Report from Courthouse News
In Brief – A Swedish court has begun hearing arguments in a lawsuit brought by Pricerunner, a shopping comparison site owned by Swedish fintech giant Klarna, against Google. The civil lawsuit is one of many being pursued by European shopping comparison websites who allege that they were directly harmed by the search giant’s anticompetitive treatment. They build on the European Commission’s 2017 “Google Shopping” antitrust decision that resulted in a €2.4 billion fine for illegally leveraging its general search dominance to give its Google Shopping service an edge. The “follow-on” civil suits were delayed for years as Google appealed the Commission’s decision, with those appeals finally ending last year. Pricerunner’s suit, filed in 2022, claimed $2 billion in damages, but Klarna says that their damages calculation now exceeds $8 billion. Google argues that the follow-on civil suits do not have merit and that the changes to search results for shopping sites they instituted in 2017 have allowed thousands of price comparison websites to emerge and compete in Europe the the years since.

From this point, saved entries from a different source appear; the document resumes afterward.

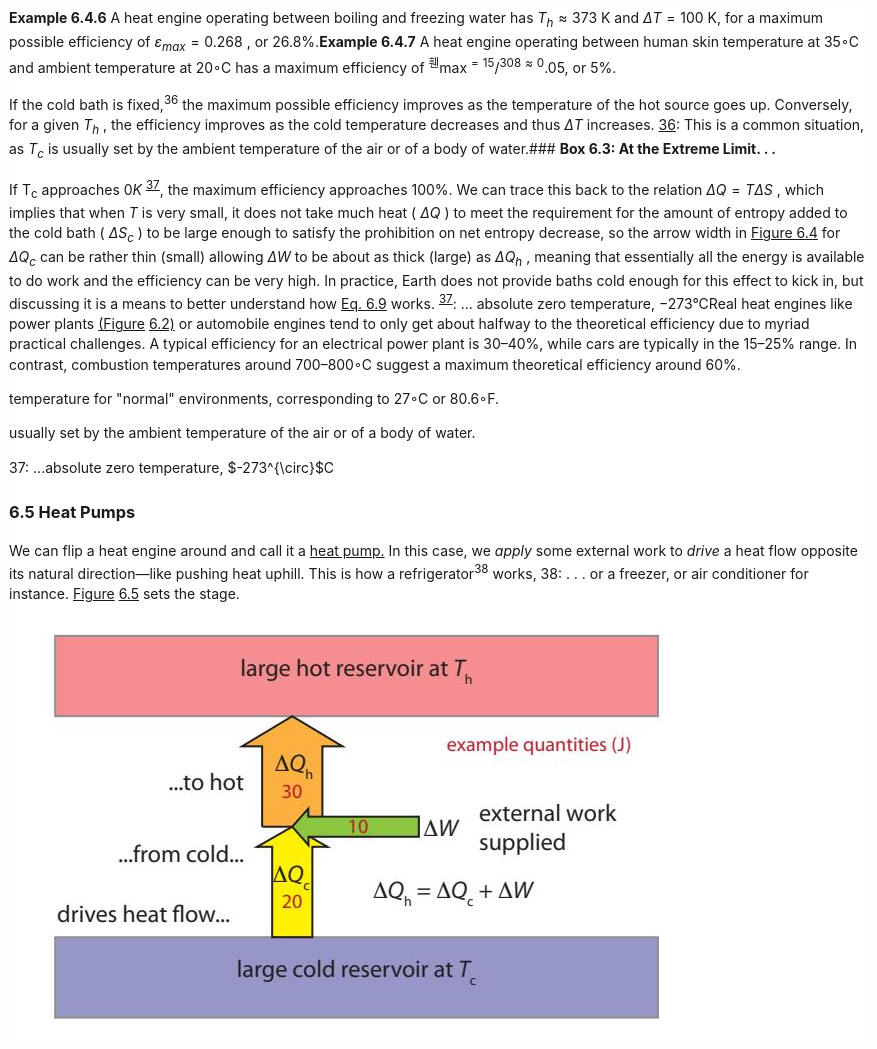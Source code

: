 **Example 6.4.6** A heat engine operating between boiling and freezing water has  $T_h \approx 373$  K and  $\Delta T = 100$  K, for a maximum possible efficiency of  $\varepsilon_{max} = 0.268$ , or 26.8%.**Example 6.4.7** A heat engine operating between human skin temperature at 35◦C and ambient temperature at 20◦C has a maximum efficiency of <sup>휀</sup>max <sup>=</sup> <sup>15</sup>/<sup>308</sup> <sup>≈</sup> <sup>0</sup>.05, or 5%.

If the cold bath is fixed,<sup>36</sup> the maximum possible efficiency improves as the temperature of the hot source goes up. Conversely, for a given  $T_h$ , the efficiency improves as the cold temperature decreases and thus  $\Delta T$  increases.
[36](#page-2-1): This is a common situation, as  $T_c$  is usually set by the ambient temperature of the air or of a body of water.### **Box 6.3: At the Extreme Limit. . .**

If T<sub>c</sub> approaches  $0 K$ <sup>[37](#page-113-0)</sup>, the maximum efficiency approaches 100%. We can trace this back to the relation  $\Delta Q = T \Delta S$ , which implies that when  $T$  is very small, it does not take much heat ( $\Delta Q$ ) to meet the requirement for the amount of entropy added to the cold bath ( $\Delta S_c$ ) to be large enough to satisfy the prohibition on net entropy decrease, so the arrow width in [Figure 6.4](#page-111-0) for  $\Delta Q_c$  can be rather thin (small) allowing  $\Delta W$  to be about as thick (large) as  $\Delta Q_h$ , meaning that essentially all the energy is available to do work and the efficiency can be very high. In practice, Earth does not provide baths cold enough for this effect to kick in, but discussing it is a means to better understand how [Eq. 6.9](#page-113-0) works.
<sup>[37](#page-113-0)</sup>: ... absolute zero temperature, −273°CReal heat engines like power plants [\(Figure](#page-109-1) [6.2\)](#page-109-1) or automobile engines tend to only get about halfway to the theoretical efficiency due to myriad practical challenges. A typical efficiency for an electrical power plant is 30–40%, while cars are typically in the 15–25% range. In contrast, combustion temperatures around 700–800◦C suggest a maximum theoretical efficiency around 60%.

temperature for "normal" environments, corresponding to 27◦C or 80.6◦F.

usually set by the ambient temperature of the air or of a body of water.

37: ...absolute zero temperature, \$-273^{\circ}\$C

### <span id="page-114-0"></span>**6.5 Heat Pumps**

We can flip a heat engine around and call it a [heat pump.](#page-449-0) In this case, we *apply* some external work to *drive* a heat flow opposite its natural direction—like pushing heat uphill. This is how a refrigerator<sup>38</sup> works, 38: . . . or a freezer, or air conditioner for instance. [Figure](#page-114-1) [6.5](#page-114-1) sets the stage.

<span id="page-114-1"></span>![](../figures/Ch06_ThermalEnergy/_page_114_Figure_3.jpeg)
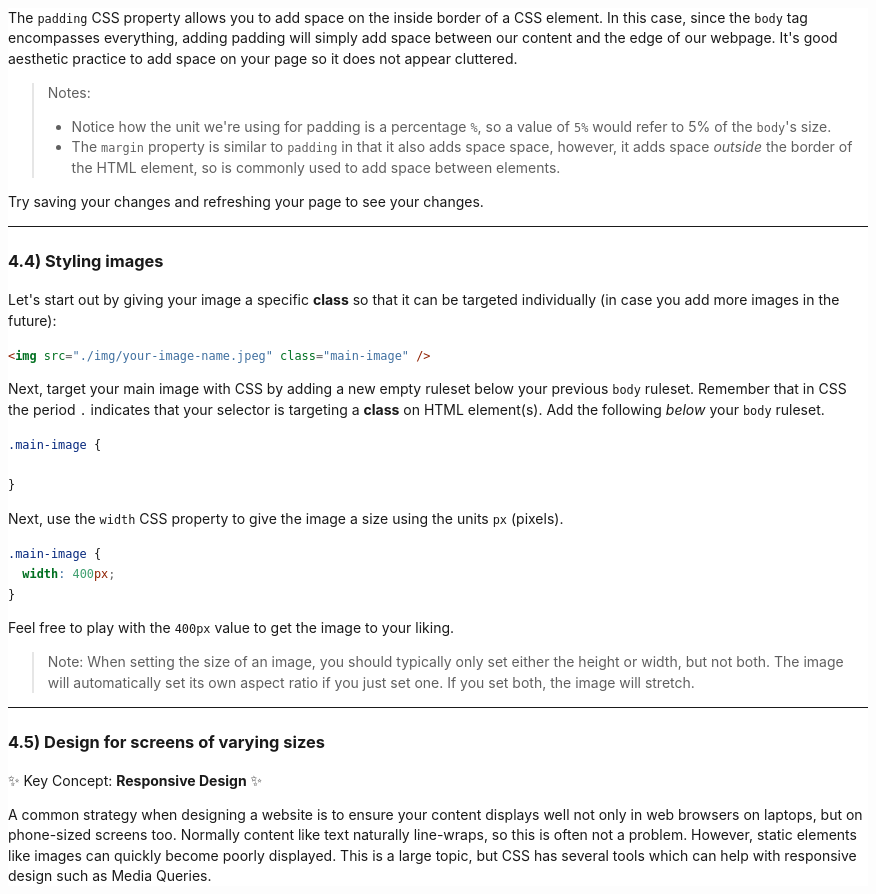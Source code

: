 The `padding` CSS property allows you to add space on the inside border of a CSS element. In this case, since the `body` tag encompasses everything, adding padding will simply add space between our content and the edge of our webpage. It's good aesthetic practice to add space on your page so it does not appear cluttered.

> Notes:
> * Notice how the unit we're using for padding is a percentage `%`, so a value of `5%` would refer to 5% of the `body`'s size.
> * The `margin` property is similar to `padding` in that it also adds space space, however, it adds space *outside* the border of the HTML element, so is commonly used to add space between elements.

Try saving your changes and refreshing your page to see your changes.

---

### 4.4) Styling images

Let's start out by giving your image a specific **class** so that it can be targeted individually (in case you add more images in the future):

```html
<img src="./img/your-image-name.jpeg" class="main-image" />
```

Next, target your main image with CSS by adding a new empty ruleset below your previous `body` ruleset. Remember that in CSS the period `.` indicates that your selector is targeting a **class** on HTML element(s). Add the following *below* your `body` ruleset.

```css
.main-image {

}
```

Next, use the `width` CSS property to give the image a size using the units `px` (pixels).

```css
.main-image {
  width: 400px;
}
```

Feel free to play with the `400px` value to get the image to your liking.

> Note: When setting the size of an image, you should typically only set either the height or width, but not both. The image will automatically set its own aspect ratio if you just set one. If you set both, the image will stretch.

---

### 4.5) Design for screens of varying sizes

✨ Key Concept: **Responsive Design** ✨

A common strategy when designing a website is to ensure your content displays well not only in web browsers on laptops, but on phone-sized screens too. Normally content like text naturally line-wraps, so this is often not a problem. However, static elements like images can quickly become poorly displayed. This is a large topic, but CSS has several tools which can help with responsive design such as Media Queries.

Context – The Google Shopping case was the landmark antitrust effort arguing that Google used its dominant general search service to preference its own specialized “vertical” search services and penalize vertical search competitors. The fact that the case took over a decade was a major impetus for the EU’s Digital Markets Act (DMA) regulating dominant digital “gatekeepers”. Commission officials are more than a year into a DMA regulatory process trying to balance the interests of vertical search businesses and direct services providers in Google search results. In the US, antitrust enforcers have not actively pursued vertical search complaints, however Yelp, a leading verticals critic of Google, has filed a civil antitrust lawsuit in US federal court that hopes to build on District Judge Amit Mehta’s ruling that Google’s general search is a monopoly. All the while, the loudest complaints about Google search now come from publishers criticizing its AI-enabled search results.